A recombinant N-terminal domain fully restores deactivation gating in N-truncated and long QT syndrome mutant hERG potassium channels

Ahleah S Gustina et al. Proc Natl Acad Sci U S A. 2009.

Abstract

Human ether á go-go related gene (hERG) potassium channels play a central role in cardiac repolarization where channel closing (deactivation) regulates current density during action potentials. Consequently, mutations in hERG that perturb deactivation are linked to long QT syndrome (LQTS), a catastrophic cardiac arrhythmia. Interactions between an N-terminal domain and the pore-forming "core" of the channel were proposed to regulate deactivation, however, despite its central importance the mechanistic basis for deactivation is unclear. Here, to more directly examine the mechanism for regulation of deactivation, we genetically fused N-terminal domains to fluorescent proteins and tested channel function with electrophysiology and protein interactions with Förster resonance energy transfer (FRET) spectroscopy.

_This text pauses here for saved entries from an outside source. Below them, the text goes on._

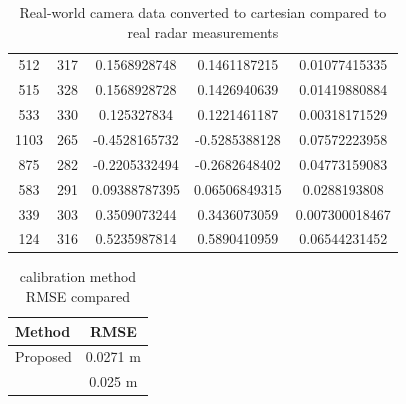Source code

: \begin{table}[htbp]
\begin{tabular}{|c|c|c|c|c|}
        512 & 317 & 0.1568928748 & 0.1461187215 & 0.01077415335 \\
        515 & 328 & 0.1568928728 & 0.1426940639 & 0.01419880884 \\
        533 & 330 & 0.125327834 & 0.1221461187 & 0.00318171529 \\
        1103 & 265 & -0.4528165732 & -0.5285388128 & 0.07572223958 \\
        875 & 282 & -0.2205332494 & -0.2682648402 & 0.04773159083 \\
        583 & 291 & 0.09388787395 & 0.06506849315 & 0.0288193808 \\
        339 & 303 & 0.3509073244 & 0.3436073059 & 0.007300018467 \\
        124 & 316 & 0.5235987814 & 0.5890410959 & 0.06544231452 \\
    \hline
\end{tabular}
\caption{Real-world camera data converted to cartesian compared to real radar measurements}
\label{tab:cam_radar_data}
\end{table}

\begin{table}[h!]
    \begin{center}
      \label{tab:table4}
      \begin{tabular}{l|c} %
        \textbf{Method} & \textbf{RMSE} \\%
        \hline
        Proposed                            & 0.0271 m \\%
        \citeauthor{8794186}\cite{8794186}  & 0.025 m \\%
        
      \end{tabular}
    \end{center}
    \caption{calibration method RMSE compared}
    \label{tab:callib_rmse}
  \end{table}


\newpage
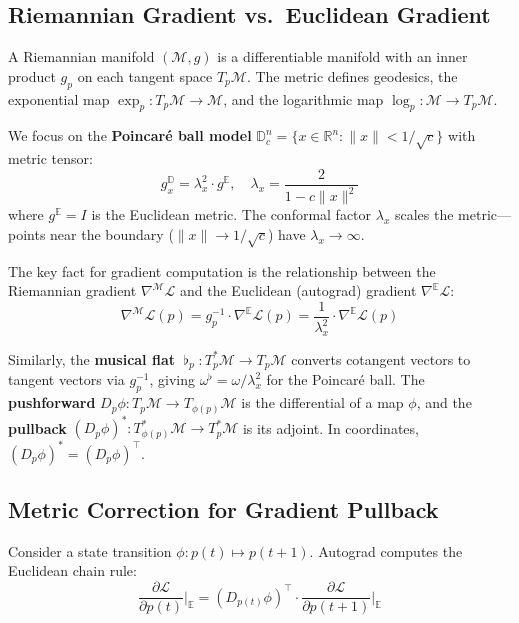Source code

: \documentclass[a4paper,fleqn]{cas-dc}
\newcommand{\lambdax}{\lambda_x}
\newcommand{\mflat}{\mathbin{\flat}}
\begin{document}
\subsection{Riemannian Gradient vs.\ Euclidean Gradient}

A Riemannian manifold $(\mathcal{M}, g)$ is a differentiable manifold with an inner product $g_p$ on each tangent space $T_p\mathcal{M}$. The metric defines geodesics, the exponential map $\exp_p: T_p\mathcal{M} \to \mathcal{M}$, and the logarithmic map $\log_p: \mathcal{M} \to T_p\mathcal{M}$.

We focus on the \textbf{Poincar\'e ball model} $\mathbb{D}^n_c = \{x \in \mathbb{R}^n: \|x\| < 1/\sqrt{c}\}$ with metric tensor:
\begin{equation}
g_x^{\mathbb{D}} = \lambdax^2 \cdot g^{\mathbb{E}}, \quad \lambdax = \frac{2}{1 - c\|x\|^2}
\label{eq:poincare_metric}
\end{equation}
where $g^{\mathbb{E}} = I$ is the Euclidean metric. The conformal factor $\lambdax$ scales the metric---points near the boundary ($\|x\| \to 1/\sqrt{c}$) have $\lambdax \to \infty$.

The key fact for gradient computation is the relationship between the Riemannian gradient $\nabla^{\mathcal{M}}\mathcal{L}$ and the Euclidean (autograd) gradient $\nabla^{\mathbb{E}}\mathcal{L}$:
\begin{equation}
\nabla^{\mathcal{M}}\mathcal{L}(p) = g_p^{-1} \cdot \nabla^{\mathbb{E}}\mathcal{L}(p) = \frac{1}{\lambdax^2} \cdot \nabla^{\mathbb{E}}\mathcal{L}(p)
\label{eq:riemannian_gradient}
\end{equation}

Similarly, the \textbf{musical flat} $\mflat_p: T^*_p\mathcal{M} \to T_p\mathcal{M}$ converts cotangent vectors to tangent vectors via $g_p^{-1}$, giving $\omega^{{\mflat}} = \omega / \lambda_x^2$ for the Poincar\'e ball. The \textbf{pushforward} $D_p\phi: T_p\mathcal{M} \to T_{\phi(p)}\mathcal{M}$ is the differential of a map $\phi$, and the \textbf{pullback} $(D_p\phi)^*: T^*_{\phi(p)}\mathcal{M} \to T^*_p\mathcal{M}$ is its adjoint. In coordinates, $(D_p\phi)^* = (D_p\phi)^\top$.

\subsection{Metric Correction for Gradient Pullback}

Consider a state transition $\phi: p(t) \mapsto p(t+1)$. Autograd computes the Euclidean chain rule:
\begin{equation}
\frac{\partial\mathcal{L}}{\partial p(t)}\bigg|_{\mathbb{E}} = (D_{p(t)}\phi)^\top \cdot \frac{\partial\mathcal{L}}{\partial p(t+1)}\bigg|_{\mathbb{E}}
\label{eq:euclidean_chain}
\end{equation}
\end{document}
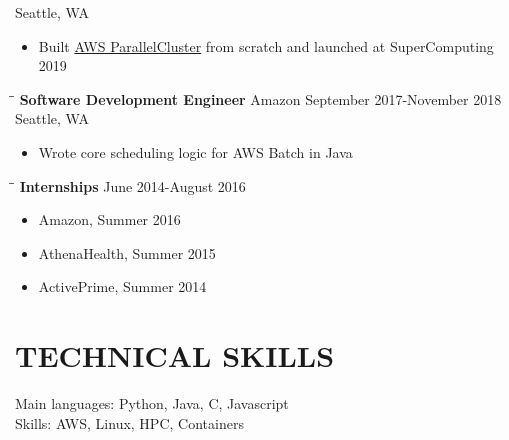 \documentclass{res}
\begin{document}
\begin{resume}
\begin{tabbing}
                             \>Seattle, WA
   \end{tabbing}\vspace{-10pt}      %
   \begin{itemize}
   \setlength\itemsep{0em}
\item Built \href{https://github.com/aws/aws-parallelcluster}{AWS ParallelCluster} from scratch and launched at SuperComputing 2019
    \end{itemize}
\vspace{-0.10in}
 \begin{tabbing}
   \hspace{2.5in}\= \hspace{2.6in}\= \kill %
    {\bf Software Development Engineer} \>Amazon     \>September 2017-November 2018\\
                             \>Seattle, WA
   \end{tabbing}\vspace{-10pt}      %
   \begin{itemize}
   \setlength\itemsep{0em}
\item Wrote core scheduling logic for AWS Batch in Java
    \end{itemize}
\vspace{-0.15in}
 \begin{tabbing}
   \hspace{2.5in}\= \hspace{2.6in}\= \kill %
    {\bf Internships} \>     \>June 2014-August 2016
   \end{tabbing}\vspace{-10pt}      %
   \begin{itemize}
   \setlength\itemsep{0em}
   \item Amazon, Summer 2016
   \item AthenaHealth, Summer 2015
   \item ActivePrime, Summer 2014
    \end{itemize}
\section{TECHNICAL SKILLS}          
    Main languages: Python, Java, C, Javascript \\         
    Skills: AWS, Linux, HPC, Containers
\vspace{-0.10in}

\end{resume}
\end{document}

Truncation of hERG N-terminal regions markedly sped deactivation, and here we report that reapplication of gene fragments encoding N-terminal residues 1-135 (the "eag domain") was sufficient to restore regulation of deactivation. We show that fluorophore-tagged eag domains and N-truncated channels were in close proximity at the plasma membrane as determined with FRET. The eag domains with Y43A or R56Q (a LQTS locus) mutations showed less regulation of deactivation and less FRET, whereas eag domains restored regulation of deactivation gating to full-length Y43A or R56Q channels and showed FRET. This study demonstrates that direct, noncovalent interactions between the eag domain and the channel core were sufficient to regulate deactivation gating, that an LQTS mutation perturbed physical interactions between the eag domain and the channel, and that small molecules such as the eag domain represent a novel method for restoring function to channels with disease-causing mutations.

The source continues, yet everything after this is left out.